Connecting the Dots
Can the tools of graph theory and social-network studies unravel the next big plot?
The 411 on Telephone Snooping
The newly revealed surveillance programs seem to include several
distinct activities. Some involve eavesdropping—listening in
on telephone conversations or recording the content of Internet
messages. A follow-the-money program gathers information from a
banking clearinghouse. But the reports I find most intriguing
mention efforts to analyze a database of telephone calls with the
aim of tracing links among conspirators. The database includes no
sound recordings or any other hints about what might have been said
in a conversation; it merely lists the telephone numbers at the two
ends of each call and gives the date and time when a call began and ended.
This "call detail" database sounded very familiar. Several
years ago I had read of experiments done with a similar
database—almost surely an earlier version of the one that is
now said to be under government scrutiny. The experiments were tests
of algorithms in the mathematical field known as graph theory, which
studies network-like structures. The phone-call database was a
useful test bed because it can be viewed as an enormous mathematical
graph. I wrote about this work in an earlier column in American
Scientist (January-February 2000).
Vague allusions to the database, or "call graph," appeared
in the first public accounts of the new surveillance programs.
Writing in The New York Times last December, Eric
Licht-blau and James Risen noted, "[National Security Agency]
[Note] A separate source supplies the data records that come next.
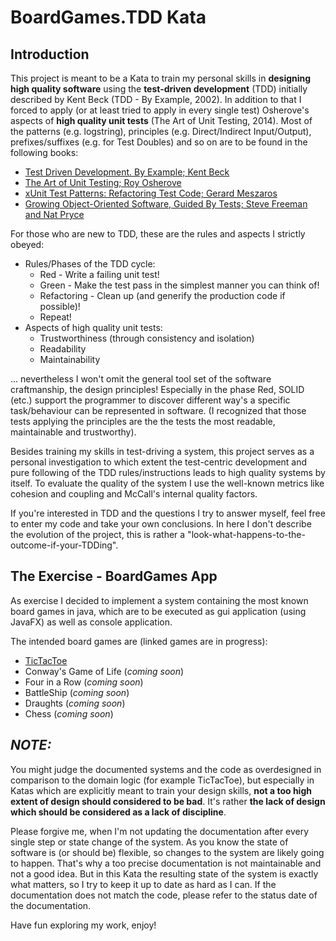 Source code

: # BoardGames.TDD Kata

## Introduction

This project is meant to be a Kata to train my personal skills in **designing high quality software** using the **test-driven development** (TDD) initially described by Kent Beck (TDD - By Example, 2002). In addition to that I forced to apply (or at least tried to apply in every single test) Osherove's aspects of **high quality unit tests** (The Art of Unit Testing, 2014). Most of the patterns (e.g. logstring), principles (e.g. Direct/Indirect Input/Output), prefixes/suffixes (e.g. for Test Doubles) and so on are to be found in the following books:

* [Test Driven Development. By Example; Kent Beck](https://www.amazon.de/Test-Driven-Development-Example-Signature/dp/0321146530/ref=sr_1_1?hvadid=174418276756&hvdev=c&hvlocphy=9043313&hvnetw=g&hvpos=1t1&hvqmt=e&hvrand=17704527276239390355&hvtargid=kwd-11367315361&keywords=tdd+by+example&qid=1558295104&s=gateway&sr=8-1)
* [The Art of Unit Testing; Roy Osherove](https://www.amazon.de/Art-Unit-Testing-Roy-Osherove/dp/1617290890/ref=sr_1_1?hvadid=174672266071&hvdev=c&hvlocphy=9043313&hvnetw=g&hvpos=1t1&hvqmt=e&hvrand=2716020097760218298&hvtargid=kwd-10979390115&keywords=the+art+of+unit+testing&qid=1558288735&s=gateway&sr=8-1)
* [xUnit Test Patterns: Refactoring Test Code; Gerard Meszaros](https://www.amazon.de/xUnit-Test-Patterns-Refactoring-Signature/dp/0131495054/ref=sr_1_fkmrnull_1?crid=2ONRXE79AP40N&keywords=xunit+test+patterns&qid=1558288764&s=gateway&sprefix=xunit+test%2Caps%2C165&sr=8-1-fkmrnull)
* [Growing Object-Oriented Software, Guided By Tests; Steve Freeman and Nat Pryce](https://www.amazon.de/Growing-Object-Oriented-Software-Addison-Wesley-Signature/dp/0321503627/ref=sr_1_fkmrnull_1?crid=36Y4UQD5PG64Q&keywords=growing+objectoriented+software+guided+by+tests&qid=1558295137&s=gateway&sprefix=Growing+object+orie%2Caps%2C175&sr=8-1-fkmrnull)

For those who are new to TDD, these are the rules and aspects I strictly obeyed:
 * Rules/Phases of the TDD cycle:
   * Red - Write a failing unit test!
   * Green - Make the test pass in the simplest manner you can think of!
   * Refactoring - Clean up (and generify the production code if possible)!
   * Repeat!
* Aspects of high quality unit tests:
   * Trustworthiness (through consistency and isolation)
   * Readability
   * Maintainability

... nevertheless I won't omit the general tool set of the software craftmanship, the design principles! Especially in the phase Red, SOLID (etc.) support the programmer to discover different way's a specific task/behaviour can be represented in software. (I recognized that those tests applying the principles are the the tests the most readable, maintainable and trustworthy).

Besides training my skills in test-driving a system, this project serves as a personal investigation to which extent the test-centric development and pure following of the TDD rules/instructions leads to high quality systems by itself. To evaluate the quality of the system I use the well-known metrics like cohesion and coupling and McCall's internal quality factors.

If you're interested in TDD and the questions I try to answer myself, feel free to enter my code and take your own conclusions. In here I don't describe the evolution of the project, this is rather a "look-what-happens-to-the-outcome-if-your-TDDing".

## The Exercise - BoardGames App

As exercise I decided to implement a system containing the most known board games in java, which are to be executed as gui application (using JavaFX) as well as console application.

The intended board games are (linked games are in progress):

* [TicTacToe](https://github.com/janisZisenis/BoardGames.TDDKata/blob/readme/documentation/TicTacToe.md)
* Conway's Game of Life (*coming soon*)
* Four in a Row (*coming soon*)
* BattleShip (*coming soon*)
* Draughts (*coming soon*)
* Chess (*coming soon*)

## *NOTE:*
You might judge the documented systems and the code as overdesigned in comparison to the domain logic (for example TicTacToe), but especially in Katas which are explicitly meant to train your design skills, **not a too high extent of design should considered to be bad**. It's rather **the lack of design which should be considered as a lack of discipline**.

Please forgive me, when I'm not updating the documentation after every single step or state change of the system. As you know the state of software is (or should be) flexible, so changes to the system are likely going to happen. That's why a too precise documentation is not maintainable and not a good idea. But in this Kata the resulting state of the system is exactly what matters, so I try to keep it up to date as hard as I can. If the documentation does not match the code, please refer to the status date of the documentation.

Have fun exploring my work, enjoy!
technicians, besides actually eavesdropping on specific
conversations, have combed through large volumes of phone and
Internet traffic in search of patterns that might point to terrorism
suspects." The nature of the operation became clearer in May
when Leslie Cauley wrote in USA Today that at least three
telephone companies are voluntarily supplying call-detail records to
the NSA. Two of those companies later denied that they participate
in the program, and USA Today retracted that part of the
story. The third company, AT&T, has declined to comment on the
substance of the report, and so has the NSA. When AT&T was sued
for allegedly violating privacy statutes, the Bush administration
moved to suppress the suits on the grounds that litigating the
matter would reveal state secrets. As this issue of American
Scientist goes to press, the facts remain murky.